10

— Мы проспали до вечера,— рассказывала Варя Кутафина подругам по общежитию.— Когда встали, Антонина Львовна не отпустила меня: принялась готовить завтрак... хотя, вернее, ужин. А потом, чтобы рассеяться, пошли в кино, а потом я села в трамвай и приехала сюда.

— Нет, ты скажи,— строго спросила Варина подруга, тоненькая белесая Наташа,— что ты ей на все, на всю ее жизнь ответила? Что сказала?

— Ну что я ей могла сказать! Жизнь у нее прошла впустую. Она ничего в жизни не делала и ничего делать не умеет, а кто ее, старую, теперь замуж возьмет!

— Ну вот глупости! — вступилась Лида.— Есть случаи, когда даже пятидесятилетние замуж выходят!

— А Наумов! — вспомнила маленькая Тася и отстранила подруг.— Ты говорила, там какой-то при тебе Наумов был! Кто, что он?

— Я не спросила... неудобно.

— Нет, погоди!.. Значит, ты,— хмурясь, допытывалась Наташа,— значит, ты с ней согласилась? Да?

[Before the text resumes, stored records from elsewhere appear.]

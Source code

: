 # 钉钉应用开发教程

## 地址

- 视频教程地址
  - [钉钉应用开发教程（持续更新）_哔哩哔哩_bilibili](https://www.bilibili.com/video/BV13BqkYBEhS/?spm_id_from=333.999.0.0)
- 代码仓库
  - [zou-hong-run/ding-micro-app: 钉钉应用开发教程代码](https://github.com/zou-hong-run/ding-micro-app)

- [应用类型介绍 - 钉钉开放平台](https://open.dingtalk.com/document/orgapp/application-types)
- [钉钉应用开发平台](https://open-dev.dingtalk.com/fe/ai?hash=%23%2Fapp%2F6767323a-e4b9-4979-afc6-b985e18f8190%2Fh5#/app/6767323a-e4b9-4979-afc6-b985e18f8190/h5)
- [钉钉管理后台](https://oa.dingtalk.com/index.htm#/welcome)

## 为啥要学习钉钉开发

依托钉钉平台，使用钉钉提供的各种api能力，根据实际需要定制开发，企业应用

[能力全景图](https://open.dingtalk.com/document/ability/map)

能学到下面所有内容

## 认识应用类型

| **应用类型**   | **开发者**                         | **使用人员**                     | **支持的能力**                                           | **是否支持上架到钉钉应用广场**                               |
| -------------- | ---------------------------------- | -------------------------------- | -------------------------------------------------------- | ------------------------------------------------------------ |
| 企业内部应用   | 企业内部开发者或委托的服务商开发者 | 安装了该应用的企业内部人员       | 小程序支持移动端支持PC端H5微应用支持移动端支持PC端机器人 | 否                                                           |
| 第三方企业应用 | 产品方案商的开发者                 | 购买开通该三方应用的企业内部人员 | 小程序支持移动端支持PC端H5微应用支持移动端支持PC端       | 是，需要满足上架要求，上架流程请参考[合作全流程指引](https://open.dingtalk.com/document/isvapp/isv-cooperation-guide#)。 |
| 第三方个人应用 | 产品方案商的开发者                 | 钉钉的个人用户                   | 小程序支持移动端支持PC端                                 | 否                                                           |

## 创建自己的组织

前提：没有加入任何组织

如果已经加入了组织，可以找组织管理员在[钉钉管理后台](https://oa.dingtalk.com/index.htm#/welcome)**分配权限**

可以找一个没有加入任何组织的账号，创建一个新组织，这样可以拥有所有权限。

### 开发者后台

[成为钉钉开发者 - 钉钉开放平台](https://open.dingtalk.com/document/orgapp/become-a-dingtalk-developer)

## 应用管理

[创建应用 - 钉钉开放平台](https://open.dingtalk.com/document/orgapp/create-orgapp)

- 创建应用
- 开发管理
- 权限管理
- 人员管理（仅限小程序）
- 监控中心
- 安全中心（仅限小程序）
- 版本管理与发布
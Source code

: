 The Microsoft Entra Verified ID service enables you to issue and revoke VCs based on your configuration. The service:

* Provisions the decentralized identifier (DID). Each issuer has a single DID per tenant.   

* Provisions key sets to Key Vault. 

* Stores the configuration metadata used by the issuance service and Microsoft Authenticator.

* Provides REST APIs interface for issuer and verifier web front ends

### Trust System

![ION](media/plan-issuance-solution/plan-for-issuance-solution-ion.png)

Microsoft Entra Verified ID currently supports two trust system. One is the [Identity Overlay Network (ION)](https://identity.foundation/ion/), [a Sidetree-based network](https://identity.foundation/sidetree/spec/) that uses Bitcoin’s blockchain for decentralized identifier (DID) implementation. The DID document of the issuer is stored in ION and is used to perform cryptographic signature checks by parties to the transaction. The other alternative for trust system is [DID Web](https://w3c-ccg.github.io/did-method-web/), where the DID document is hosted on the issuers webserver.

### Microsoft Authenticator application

— Я не согласилась! Она сама людей оставляла, какое же у нее горе. Но мне ее просто жалко было. Ну я, правда, сказала, что и до сих пор в каждой девушке живет это желание: выйти замуж и ничего не делать.

— Так ты и смела заявить — «в каждой»?

— Я тебе говорю: уж очень она жалкая была! И я сказала, чтоб ее успокоить... Ну, что она не одна такая... И теперь еще такие встречаются...

— «Встречаются» — это одно! — Наташа наставительно подняла палец.— А «каждая» — это другое!.. Ну, ты одевайся, скоро на лекции.

* * *

Странное дело! И вечером, придя с занятий, управившись с домашними делами, девушки из комнаты номер пять снова заговорили об Антонине Львовне. Маленькая; подвижная Тася — самая любопытная, самая охочая до всяких случаев и происшествий — наивно спросила Варю:

— Ну, а дальше-то что будет?

Девушки вокруг дружно заулыбались, засмеялись, понимая, что легкомысленная Тася (а ее считали такой) ждет каких-то новых событий. Но та стояла на своем:

— Ну, как же так! — Тася разводила руками.— Где-то на Кировской лежит всеми брошенная тетя — старая, ничего не умеющая... Ну, пусть она сама себе испортила жизнь, но мы-то...

Варя, присев перед своей тумбочкой, приводила ее в порядок — вчера, в поисках причин ее исчезновения, тут все переворошили. Услышав Тасины слова, она тотчас представила комнату с тяжелыми драпри на окнах, люстру с радугами, важный, на ножках термометр и на диване — да, одна, оставленная, плачущая Антонина Львовна...

Варя, прикрыв тумбочку, медленно приподнялась и села на кровать.

— А ведь это верно! — сказала она.

И то ли Варин возглас, то ли девушки тоже представили, увидели одинокую, брошенную женщину, но пятая комната вдруг притихла.

— Погодите, девочки, погодите! — Тоненькая Наташа, строго хмуря белесые брови, выдвинулась вперед.— О том ли мы говорим? Несчастная любовь — это одно, а любовь по расчету — это другое!.. Ну, да последнего — Костю — она, возможно, и любила, а до этого?.. Жалеть можно, когда всей душой... когда человек какое-то хорошее дело делал...— Она подбирала слова, и уже не строгость, а волнение было в ее голосе.— Ну, когда всей душой к нему, к этому хорошему, большому, стремился, а вот не получилось, не вышло!.. Вот тогда жалко! А тут?.. Себя только любила!..

И вдруг все заговорили.

Да, конечно, это было ненастоящее, какое-то чужое — и избави бог их всех от такой судьбы,— но вот любовь!..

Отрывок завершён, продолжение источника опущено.